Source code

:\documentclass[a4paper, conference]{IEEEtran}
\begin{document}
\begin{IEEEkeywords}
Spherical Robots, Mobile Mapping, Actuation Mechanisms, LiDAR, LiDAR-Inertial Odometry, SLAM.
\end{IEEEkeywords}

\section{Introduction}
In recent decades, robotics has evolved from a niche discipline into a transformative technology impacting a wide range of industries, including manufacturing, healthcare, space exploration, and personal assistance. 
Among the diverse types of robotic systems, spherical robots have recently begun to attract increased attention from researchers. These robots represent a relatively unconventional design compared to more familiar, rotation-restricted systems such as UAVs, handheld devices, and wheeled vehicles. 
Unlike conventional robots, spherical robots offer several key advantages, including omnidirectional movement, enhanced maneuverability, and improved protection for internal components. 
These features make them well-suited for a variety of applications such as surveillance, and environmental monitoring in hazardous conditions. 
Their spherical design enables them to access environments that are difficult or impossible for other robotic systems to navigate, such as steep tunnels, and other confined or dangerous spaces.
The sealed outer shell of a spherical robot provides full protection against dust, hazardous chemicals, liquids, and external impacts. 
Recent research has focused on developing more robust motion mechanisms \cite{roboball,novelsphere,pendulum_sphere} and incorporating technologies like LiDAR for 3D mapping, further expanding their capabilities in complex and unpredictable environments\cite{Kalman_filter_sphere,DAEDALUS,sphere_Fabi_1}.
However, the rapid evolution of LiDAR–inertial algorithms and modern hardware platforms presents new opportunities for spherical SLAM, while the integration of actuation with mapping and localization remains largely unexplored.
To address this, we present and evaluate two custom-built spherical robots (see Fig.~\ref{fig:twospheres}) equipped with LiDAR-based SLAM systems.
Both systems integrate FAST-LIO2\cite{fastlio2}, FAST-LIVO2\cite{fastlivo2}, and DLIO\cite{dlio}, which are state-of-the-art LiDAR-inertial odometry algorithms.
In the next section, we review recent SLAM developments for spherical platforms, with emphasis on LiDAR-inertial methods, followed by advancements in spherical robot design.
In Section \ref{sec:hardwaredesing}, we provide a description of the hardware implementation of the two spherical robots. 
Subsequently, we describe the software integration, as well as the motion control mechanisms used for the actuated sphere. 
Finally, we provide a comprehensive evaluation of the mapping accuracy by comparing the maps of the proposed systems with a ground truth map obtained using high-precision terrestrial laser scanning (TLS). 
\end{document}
■ ■ ■
**Work to be completed:** Please copy out the data above exactly.

**Problem solution:**
Source code

:\documentclass[a4paper, conference]{IEEEtran}
\begin{document}
\begin{IEEEkeywords}
Spherical Robots, Mobile Mapping, Actuation Mechanisms, LiDAR, LiDAR-Inertial Odometry, SLAM.
\end{IEEEkeywords}

\section{Introduction}
In recent decades, robotics has evolved from a niche discipline into a transformative technology impacting a wide range of industries, including manufacturing, healthcare, space exploration, and personal assistance. 
Among the diverse types of robotic systems, spherical robots have recently begun to attract increased attention from researchers. These robots represent a relatively unconventional design compared to more familiar, rotation-restricted systems such as UAVs, handheld devices, and wheeled vehicles. 
Unlike conventional robots, spherical robots offer several key advantages, including omnidirectional movement, enhanced maneuverability, and improved protection for internal components. 
These features make them well-suited for a variety of applications such as surveillance, and environmental monitoring in hazardous conditions. 
Their spherical design enables them to access environments that are difficult or impossible for other robotic systems to navigate, such as steep tunnels, and other confined or dangerous spaces.
The sealed outer shell of a spherical robot provides full protection against dust, hazardous chemicals, liquids, and external impacts. 
Recent research has focused on developing more robust motion mechanisms \cite{roboball,novelsphere,pendulum_sphere} and incorporating technologies like LiDAR for 3D mapping, further expanding their capabilities in complex and unpredictable environments\cite{Kalman_filter_sphere,DAEDALUS,sphere_Fabi_1}.
However, the rapid evolution of LiDAR–inertial algorithms and modern hardware platforms presents new opportunities for spherical SLAM, while the integration of actuation with mapping and localization remains largely unexplored.
To address this, we present and evaluate two custom-built spherical robots (see Fig.~\ref{fig:twospheres}) equipped with LiDAR-based SLAM systems.
Both systems integrate FAST-LIO2\cite{fastlio2}, FAST-LIVO2\cite{fastlivo2}, and DLIO\cite{dlio}, which are state-of-the-art LiDAR-inertial odometry algorithms.
In the next section, we review recent SLAM developments for spherical platforms, with emphasis on LiDAR-inertial methods, followed by advancements in spherical robot design.
In Section \ref{sec:hardwaredesing}, we provide a description of the hardware implementation of the two spherical robots. 
Subsequently, we describe the software integration, as well as the motion control mechanisms used for the actuated sphere. 
Finally, we provide a comprehensive evaluation of the mapping accuracy by comparing the maps of the proposed systems with a ground truth map obtained using high-precision terrestrial laser scanning (TLS). 
\end{document}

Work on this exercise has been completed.